Second that motion, though a 150 or 160 will afford adequate protection as well. Gorden Gow knew his stuff. Enjoy the music.
An NTC thermistor does its work in about .1 sec. They are designed to protect the rectifier during the charging cycle that ends very quickly. The caps don't care about the inrush at all unless the voltage peaks well above the WVDC rating and stays there for more than 1 minute. You should use voltage rated caps that factor in your unloaded voltage peak and forget about the thermistor. It won't be working long enough to matter unless you are using diodes with insufficient peak current ratings. NTC's are current limiters, not voltage limiters.

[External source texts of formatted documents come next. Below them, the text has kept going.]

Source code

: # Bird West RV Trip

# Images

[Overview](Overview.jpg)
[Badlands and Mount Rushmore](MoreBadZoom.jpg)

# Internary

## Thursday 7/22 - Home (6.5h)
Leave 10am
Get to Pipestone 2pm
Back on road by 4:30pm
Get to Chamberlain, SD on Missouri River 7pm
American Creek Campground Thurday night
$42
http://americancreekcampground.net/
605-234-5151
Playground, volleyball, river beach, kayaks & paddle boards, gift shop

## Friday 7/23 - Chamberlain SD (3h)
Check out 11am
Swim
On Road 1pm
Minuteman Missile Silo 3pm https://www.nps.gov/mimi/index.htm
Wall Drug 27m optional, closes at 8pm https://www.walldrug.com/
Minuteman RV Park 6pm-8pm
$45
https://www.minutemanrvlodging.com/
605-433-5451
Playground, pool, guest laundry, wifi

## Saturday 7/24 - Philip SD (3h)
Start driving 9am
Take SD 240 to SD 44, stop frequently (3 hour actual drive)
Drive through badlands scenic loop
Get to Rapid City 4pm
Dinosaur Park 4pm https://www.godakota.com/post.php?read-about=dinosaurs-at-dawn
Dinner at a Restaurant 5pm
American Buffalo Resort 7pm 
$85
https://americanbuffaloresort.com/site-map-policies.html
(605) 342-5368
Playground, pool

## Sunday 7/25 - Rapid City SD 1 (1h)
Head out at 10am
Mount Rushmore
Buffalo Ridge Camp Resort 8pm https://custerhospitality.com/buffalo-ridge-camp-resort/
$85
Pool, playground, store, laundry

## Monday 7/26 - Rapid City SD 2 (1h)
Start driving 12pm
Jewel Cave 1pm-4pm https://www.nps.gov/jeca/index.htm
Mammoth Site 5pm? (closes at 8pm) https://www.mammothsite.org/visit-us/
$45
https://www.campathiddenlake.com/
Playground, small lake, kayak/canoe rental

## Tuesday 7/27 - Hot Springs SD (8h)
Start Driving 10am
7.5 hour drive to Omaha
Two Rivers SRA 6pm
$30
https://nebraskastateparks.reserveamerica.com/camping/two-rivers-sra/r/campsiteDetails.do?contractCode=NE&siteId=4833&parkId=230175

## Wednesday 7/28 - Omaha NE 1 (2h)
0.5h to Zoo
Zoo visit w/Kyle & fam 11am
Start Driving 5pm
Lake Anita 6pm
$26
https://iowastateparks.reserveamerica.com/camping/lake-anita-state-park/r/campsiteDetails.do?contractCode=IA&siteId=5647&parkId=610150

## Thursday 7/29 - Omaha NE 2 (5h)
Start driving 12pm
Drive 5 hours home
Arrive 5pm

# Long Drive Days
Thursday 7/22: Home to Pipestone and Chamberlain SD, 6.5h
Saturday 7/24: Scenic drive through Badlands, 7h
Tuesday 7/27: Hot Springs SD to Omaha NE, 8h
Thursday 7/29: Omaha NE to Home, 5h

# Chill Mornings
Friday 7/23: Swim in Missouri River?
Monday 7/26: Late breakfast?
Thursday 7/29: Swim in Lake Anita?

An NTC thermistor does its work in about .1 sec.
The GE CL Series of Current Limiters have thermal time constants measured in seconds. See the last column of their spec sheet.
The GE CL Series of Current Limiters have thermal time constants measured in seconds. See the last column of their spec sheet.
That's the thermal cycle time for the device to reset to its maximum cold state resistance, at an ambient temperature. The device is a variable resistor with variable voltages and currents attatched to variable amounts of capacitance. It's not the same time constant you calculate with a resistor and a cap. Read the rest of the data about the number of charge cycles the device typically protects. The device is not meant to throttle the PS for any longer than it needs to. It is at its lowest resistance very quickly which depends on the actual current it needs to restrict and the heat generated. But apart from that, do you think the device is really rated to handle 300v-400v or more from the typical B+ across it to an empty cap? What would the amperage be through it? Are the typical NTC's people use up to the maximum current that will pass through one from a high voltage source? They are generally used in all SS equipment from line voltage, not high voltage.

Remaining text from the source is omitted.